--- START ---

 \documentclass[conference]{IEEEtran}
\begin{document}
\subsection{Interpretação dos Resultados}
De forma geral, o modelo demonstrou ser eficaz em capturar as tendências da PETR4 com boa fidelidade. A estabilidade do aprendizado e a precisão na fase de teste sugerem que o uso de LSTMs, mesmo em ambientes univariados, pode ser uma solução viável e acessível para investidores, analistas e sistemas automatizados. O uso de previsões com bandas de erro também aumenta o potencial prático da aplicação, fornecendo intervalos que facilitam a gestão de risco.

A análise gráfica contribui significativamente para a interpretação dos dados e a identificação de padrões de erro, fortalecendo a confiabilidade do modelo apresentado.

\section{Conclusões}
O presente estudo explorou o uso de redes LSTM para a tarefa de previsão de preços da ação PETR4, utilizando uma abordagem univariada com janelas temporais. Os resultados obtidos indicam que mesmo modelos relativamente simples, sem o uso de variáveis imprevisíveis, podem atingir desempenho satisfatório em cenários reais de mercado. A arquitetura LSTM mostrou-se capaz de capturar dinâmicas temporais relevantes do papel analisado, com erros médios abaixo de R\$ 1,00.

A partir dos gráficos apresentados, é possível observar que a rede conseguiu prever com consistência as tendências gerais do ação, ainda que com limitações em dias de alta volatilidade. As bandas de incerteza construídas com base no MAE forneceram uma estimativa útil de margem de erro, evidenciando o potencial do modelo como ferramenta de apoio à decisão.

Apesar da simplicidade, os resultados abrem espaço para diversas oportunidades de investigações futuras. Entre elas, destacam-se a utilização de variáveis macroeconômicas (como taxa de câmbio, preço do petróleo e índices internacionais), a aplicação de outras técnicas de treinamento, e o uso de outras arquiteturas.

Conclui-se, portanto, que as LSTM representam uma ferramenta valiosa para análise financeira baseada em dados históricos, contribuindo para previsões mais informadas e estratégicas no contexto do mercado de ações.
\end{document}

--- END ---

→ **Problem requirements**
Among the lines above, find those with the word "tendências". Copy them.

→ **Exercise output**
De forma geral, o modelo demonstrou ser eficaz em capturar as tendências da PETR4 com boa fidelidade. A estabilidade do aprendizado e a precisão na fase de teste sugerem que o uso de LSTMs, mesmo em ambientes univariados, pode ser uma solução viável e acessível para investidores, analistas e sistemas automatizados. O uso de previsões com bandas de erro também aumenta o potencial prático da aplicação, fornecendo intervalos que facilitam a gestão de risco.
A partir dos gráficos apresentados, é possível observar que a rede conseguiu prever com consistência as tendências gerais do ação, ainda que com limitações em dias de alta volatilidade. As bandas de incerteza construídas com base no MAE forneceram uma estimativa útil de margem de erro, evidenciando o potencial do modelo como ferramenta de apoio à decisão.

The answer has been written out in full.